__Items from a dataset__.

= Beginning of Section =

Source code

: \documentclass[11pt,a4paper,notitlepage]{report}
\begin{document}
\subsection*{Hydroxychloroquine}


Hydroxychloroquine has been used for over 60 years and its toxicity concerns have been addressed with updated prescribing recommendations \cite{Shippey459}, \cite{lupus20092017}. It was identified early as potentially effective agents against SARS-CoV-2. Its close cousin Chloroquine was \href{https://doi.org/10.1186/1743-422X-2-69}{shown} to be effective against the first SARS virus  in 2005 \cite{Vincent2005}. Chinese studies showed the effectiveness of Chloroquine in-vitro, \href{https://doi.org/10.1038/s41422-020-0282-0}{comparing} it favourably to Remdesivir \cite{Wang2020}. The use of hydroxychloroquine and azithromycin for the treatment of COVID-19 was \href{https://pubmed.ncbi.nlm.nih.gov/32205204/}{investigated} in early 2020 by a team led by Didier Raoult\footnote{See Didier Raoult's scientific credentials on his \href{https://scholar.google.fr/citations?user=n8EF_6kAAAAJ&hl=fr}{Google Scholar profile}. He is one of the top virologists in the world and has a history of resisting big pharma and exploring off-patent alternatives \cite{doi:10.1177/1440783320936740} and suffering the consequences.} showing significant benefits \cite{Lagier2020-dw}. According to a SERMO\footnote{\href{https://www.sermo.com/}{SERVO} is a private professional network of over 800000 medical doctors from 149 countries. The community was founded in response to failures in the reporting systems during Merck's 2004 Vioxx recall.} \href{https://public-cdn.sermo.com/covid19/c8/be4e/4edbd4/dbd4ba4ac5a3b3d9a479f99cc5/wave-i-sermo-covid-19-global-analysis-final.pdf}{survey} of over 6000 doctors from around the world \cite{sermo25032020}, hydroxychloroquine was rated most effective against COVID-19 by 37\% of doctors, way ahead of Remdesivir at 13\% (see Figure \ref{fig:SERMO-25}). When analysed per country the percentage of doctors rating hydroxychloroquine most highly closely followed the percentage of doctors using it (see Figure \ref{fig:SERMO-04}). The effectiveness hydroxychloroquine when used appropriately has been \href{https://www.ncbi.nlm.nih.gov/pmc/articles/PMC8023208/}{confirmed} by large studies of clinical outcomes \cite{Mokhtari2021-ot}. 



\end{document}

= End of Section =
= Beginning of Section =

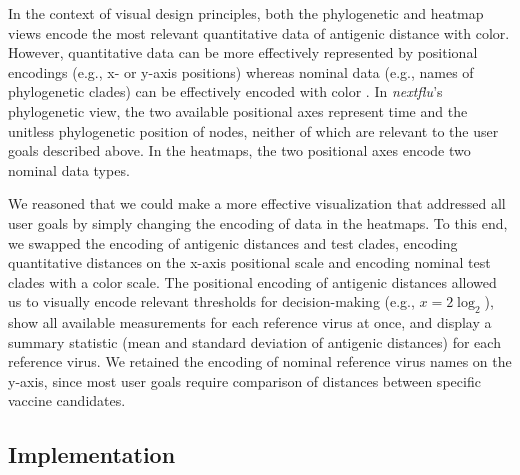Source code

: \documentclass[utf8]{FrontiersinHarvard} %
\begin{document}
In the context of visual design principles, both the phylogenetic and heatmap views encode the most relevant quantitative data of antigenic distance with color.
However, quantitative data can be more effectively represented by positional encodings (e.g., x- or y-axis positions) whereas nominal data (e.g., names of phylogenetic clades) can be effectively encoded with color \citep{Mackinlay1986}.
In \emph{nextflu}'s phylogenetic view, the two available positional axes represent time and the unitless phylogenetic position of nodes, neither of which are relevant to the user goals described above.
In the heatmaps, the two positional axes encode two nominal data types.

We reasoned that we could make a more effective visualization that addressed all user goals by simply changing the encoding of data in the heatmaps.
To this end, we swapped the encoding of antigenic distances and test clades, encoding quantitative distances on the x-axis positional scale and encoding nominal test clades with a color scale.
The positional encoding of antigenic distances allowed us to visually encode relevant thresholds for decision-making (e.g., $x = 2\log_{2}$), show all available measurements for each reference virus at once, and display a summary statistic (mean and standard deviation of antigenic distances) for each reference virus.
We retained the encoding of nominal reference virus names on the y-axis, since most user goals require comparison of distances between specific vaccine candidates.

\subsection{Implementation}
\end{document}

= End of Section =
= Beginning of Section =

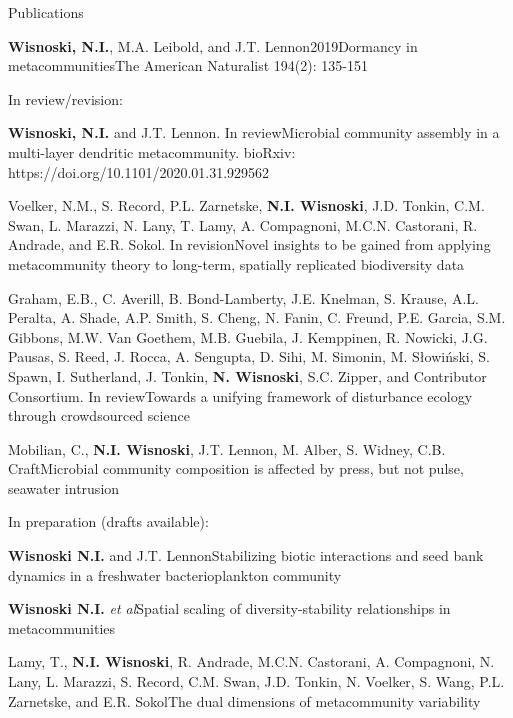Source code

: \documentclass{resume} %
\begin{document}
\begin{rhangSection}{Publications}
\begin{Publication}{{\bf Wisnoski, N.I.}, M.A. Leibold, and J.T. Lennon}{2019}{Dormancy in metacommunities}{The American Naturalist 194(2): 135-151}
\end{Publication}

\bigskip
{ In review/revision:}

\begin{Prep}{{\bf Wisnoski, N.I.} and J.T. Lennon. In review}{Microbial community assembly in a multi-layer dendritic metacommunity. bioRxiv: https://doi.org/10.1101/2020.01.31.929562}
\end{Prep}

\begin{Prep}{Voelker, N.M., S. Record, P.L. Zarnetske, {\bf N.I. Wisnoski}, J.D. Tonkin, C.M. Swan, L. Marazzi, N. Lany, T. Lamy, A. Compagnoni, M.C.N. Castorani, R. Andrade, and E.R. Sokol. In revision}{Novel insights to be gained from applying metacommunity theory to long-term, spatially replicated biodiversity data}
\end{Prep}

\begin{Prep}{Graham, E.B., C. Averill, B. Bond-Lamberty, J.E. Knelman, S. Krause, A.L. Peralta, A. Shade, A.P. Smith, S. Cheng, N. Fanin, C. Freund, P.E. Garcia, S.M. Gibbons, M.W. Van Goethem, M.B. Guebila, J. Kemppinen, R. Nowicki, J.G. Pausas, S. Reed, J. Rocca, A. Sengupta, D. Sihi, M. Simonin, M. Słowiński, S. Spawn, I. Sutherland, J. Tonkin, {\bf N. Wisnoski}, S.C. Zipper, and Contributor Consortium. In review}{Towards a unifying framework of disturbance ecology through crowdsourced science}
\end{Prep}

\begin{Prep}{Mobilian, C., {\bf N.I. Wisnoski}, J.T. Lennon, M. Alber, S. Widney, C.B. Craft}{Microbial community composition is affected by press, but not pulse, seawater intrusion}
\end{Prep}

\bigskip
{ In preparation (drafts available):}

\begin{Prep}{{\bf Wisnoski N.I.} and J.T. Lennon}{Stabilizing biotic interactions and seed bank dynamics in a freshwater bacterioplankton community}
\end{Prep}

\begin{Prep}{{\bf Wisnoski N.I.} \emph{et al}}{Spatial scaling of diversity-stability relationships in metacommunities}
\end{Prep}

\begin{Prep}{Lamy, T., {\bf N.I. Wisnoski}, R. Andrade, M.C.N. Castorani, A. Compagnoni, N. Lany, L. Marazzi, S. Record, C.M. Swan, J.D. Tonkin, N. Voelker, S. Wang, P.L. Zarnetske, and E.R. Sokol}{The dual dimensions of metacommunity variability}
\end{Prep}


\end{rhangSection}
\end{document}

= End of Section =

__EXERCISE GOAL__. Only lines that contain the string "relevant" count; pick each one out of the records and copy it.

__RESULT BELOW__.
In the context of visual design principles, both the phylogenetic and heatmap views encode the most relevant quantitative data of antigenic distance with color.
In \emph{nextflu}'s phylogenetic view, the two available positional axes represent time and the unitless phylogenetic position of nodes, neither of which are relevant to the user goals described above.
The positional encoding of antigenic distances allowed us to visually encode relevant thresholds for decision-making (e.g., $x = 2\log_{2}$), show all available measurements for each reference virus at once, and display a summary statistic (mean and standard deviation of antigenic distances) for each reference virus.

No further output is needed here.